What is this new creation? By the first birth, a child bearing the image of God, sculpted for nine months in the womb, came forth. A thing of wonder and joy, this new life reflecting in a unique way the beauty and goodness of God. The clear, open eyes that look up at you with wonder and trust. The pure and innocent joy in the smiles and giggles provoked by the tender and silly expressions of mother and father. Is not this first creation, this first birth awesome in its own right? It is great, but it is for the sake of something greater still. The first birth is for the sake of a second, a rebirth.
What, then, is this new creation, this second birth? What does baptism so drastically alter? St. Paul wastes no words: “Do you not know that you are God’s temple and that God’s Spirit dwells in you” (1 Cor. 3:16)? God’s temple, a dwelling place of the Spirit of God. No longer merely an image, magnificent though that is, but now the very dwelling of God. This is the new creation of baptism. Before he washes with water and anoints with oil, the priest prays over the child, beseeching the Lord to make the child “a temple of [his] glory, and [to] send [the] Holy Spirit to dwell with him.” When the water splashes, the glory of the Lord rushes into the soul, and the Spirit takes up its new abode.
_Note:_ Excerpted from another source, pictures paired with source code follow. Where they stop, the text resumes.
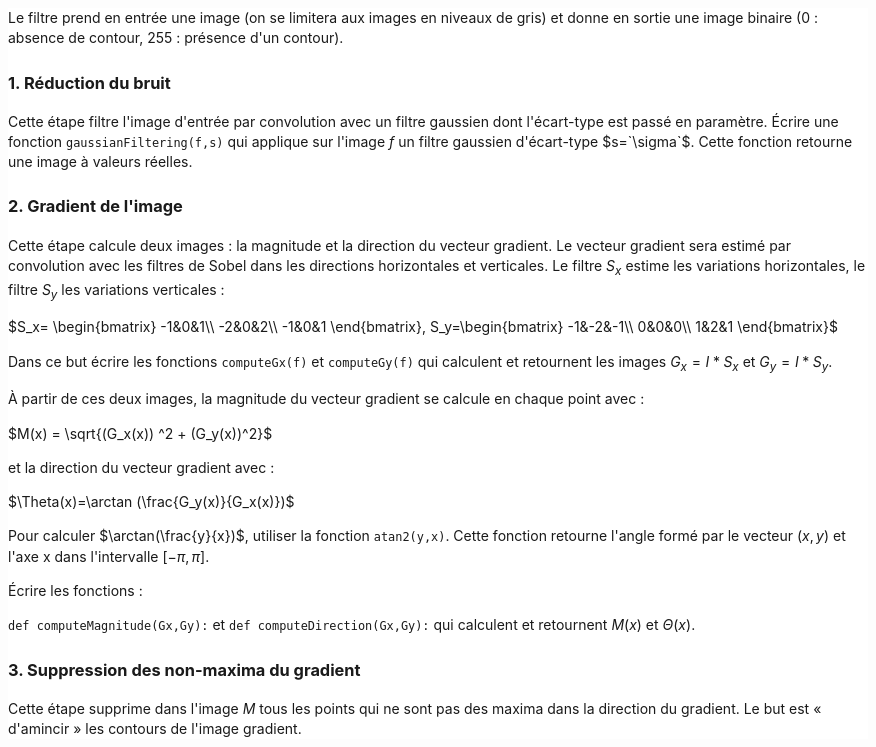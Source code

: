 Le filtre prend en entrée une image (on se limitera aux images en niveaux de gris) et donne en sortie une image binaire (0 : absence de contour, 255 : présence d'un contour).

### 1. Réduction du bruit

Cette étape filtre l'image d'entrée par convolution avec un filtre gaussien dont l'écart-type est passé en paramètre.
Écrire une fonction  `gaussianFiltering(f,s)` qui applique sur l'image $`f`$ un filtre gaussien d'écart-type $s=`\sigma`$.
Cette fonction retourne une image à valeurs réelles.

### 2. Gradient de l'image

Cette étape calcule deux images : la magnitude et la direction du vecteur gradient.
Le vecteur gradient sera estimé par convolution avec les filtres de Sobel dans les directions horizontales et verticales.
Le filtre $`S_x`$ estime les variations horizontales, le filtre $`S_y`$ les variations verticales :

$`S_x= 
\begin{bmatrix}
-1&0&1\\
-2&0&2\\
-1&0&1
\end{bmatrix},
S_y=\begin{bmatrix}
-1&-2&-1\\
0&0&0\\
1&2&1
\end{bmatrix}`$

Dans ce but écrire les fonctions  `computeGx(f)` et `computeGy(f)`
qui calculent et retournent les  images $`G_x=I \ast S_x`$ et $`G_y=I \ast S_y`$.

À partir de ces deux images, la magnitude du vecteur gradient se calcule en chaque point avec :

$`M(x) = \sqrt{(G_x(x)) ^2 + (G_y(x))^2}`$ 

et la direction du vecteur gradient avec :

$`\Theta(x)=\arctan (\frac{G_y(x)}{G_x(x)})`$

Pour calculer $`\arctan(\frac{y}{x})`$, utiliser la fonction `atan2(y,x)`.
Cette fonction retourne l'angle formé par le vecteur $`(x,y)`$ et l'axe x dans l'intervalle $`[-\pi,\pi]`$.

Écrire les fonctions :

`def computeMagnitude(Gx,Gy):` et `def computeDirection(Gx,Gy):`
qui calculent et retournent $`M(x)`$ et $`\Theta(x)`$.


### 3. Suppression des non-maxima du gradient

Cette étape supprime dans l'image $`M`$ tous les points qui ne sont pas des maxima dans la direction du gradient.
Le but est  « d'amincir » les contours de l'image gradient.
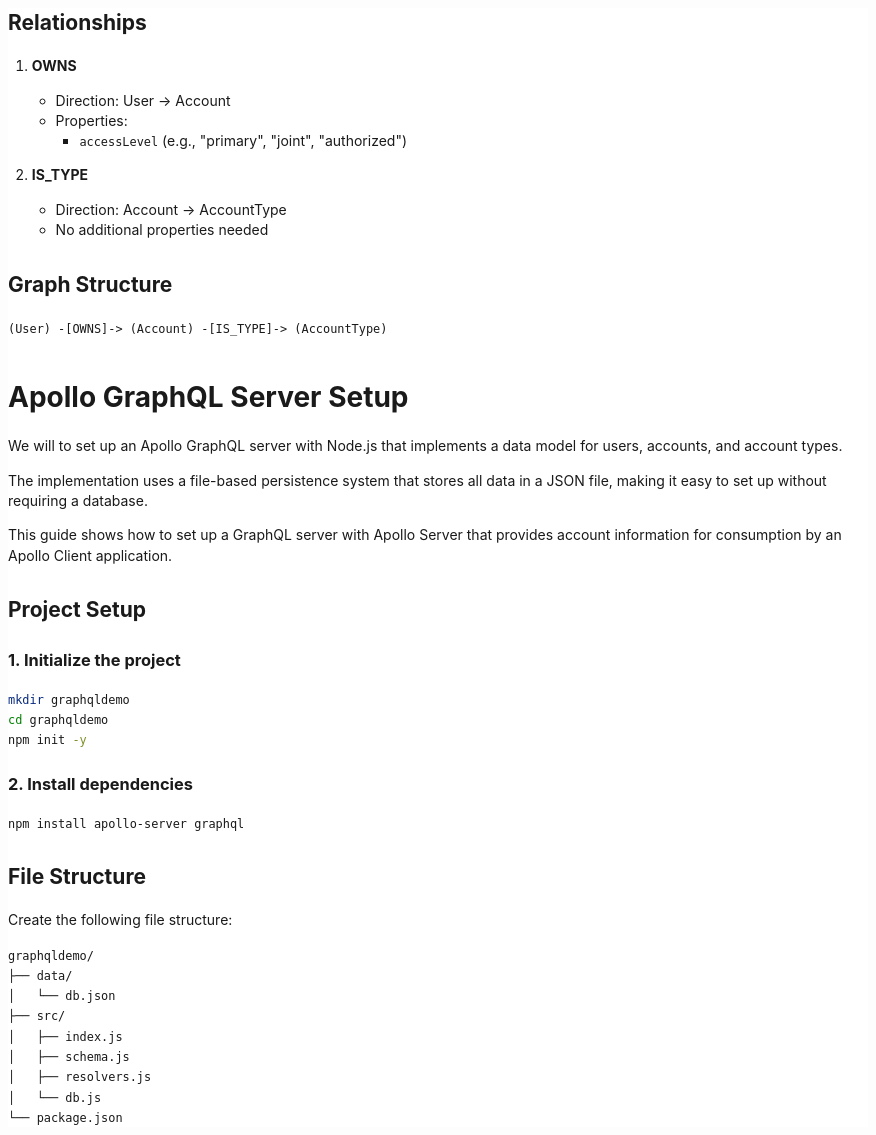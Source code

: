## Relationships

1. **OWNS**
   - Direction: User → Account
   - Properties: 
     - `accessLevel` (e.g., "primary", "joint", "authorized")

2. **IS_TYPE**
   - Direction: Account → AccountType
   - No additional properties needed

## Graph Structure

```
(User) -[OWNS]-> (Account) -[IS_TYPE]-> (AccountType)
```

# Apollo GraphQL Server Setup

We will to set up an Apollo GraphQL server with Node.js that implements a data model for users, accounts, and account types.

The implementation uses a file-based persistence system that stores all data in a JSON file, making it easy to set up without requiring a database. 

This guide shows how to set up a GraphQL server with Apollo Server that provides account information for consumption by an Apollo Client application.

## Project Setup

### 1. Initialize the project

```bash
mkdir graphqldemo
cd graphqldemo
npm init -y
```

### 2. Install dependencies

```bash
npm install apollo-server graphql
```

## File Structure

Create the following file structure:

```
graphqldemo/
├── data/
│   └── db.json
├── src/
│   ├── index.js
│   ├── schema.js
│   ├── resolvers.js
│   └── db.js
└── package.json
```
What a stupendous thing, this new creation! It is almost scandalous, that the infinite and transcendent Creator of all should come and live in the deepest recesses of a finite and limited creature. In ancient times, the presence of God’s glory even in a temple seemed too much. Moses said in wonder, “what great nation is there that has a god so near to it as the Lord our God is to us” (Deut. 4:7)? When Solomon completed the Temple in Jerusalem, the people saw “the glory of the Lord upon the temple, [and] they bowed down with their faces to the earth on the pavement, and worshiped and gave thanks to the Lord” (2 Chron. 7:3). Before the glory of the only true God, the God of love who led their ancestors from slavery to freedom, who gave them a land and a temple in which to encounter his love—before such a glory, the people can only fall down in worship and thanksgiving.
How much more stupendous, then, that this same glory should come not before our eyes, but into our very souls? That same glory, the glory of the Lord who frees us from slavery to sin and pours forth the superabundance of his gracious love upon us, that same glory, God Himself, dwells within us through baptism. The goal of our first creation is this new creation. As an image of God, we are not meant to grow tarnished with time and sin. We are meant to become a temple of God.
How great an evil, then, to end the life of an unborn child? How great an evil to blot out the image intended to become the temple? On this day dedicated to prayer for the protection of the unborn, we pray for all the unborn, that they may have both the first and the second birth. May the image come forth and the temple be filled with the glory of God!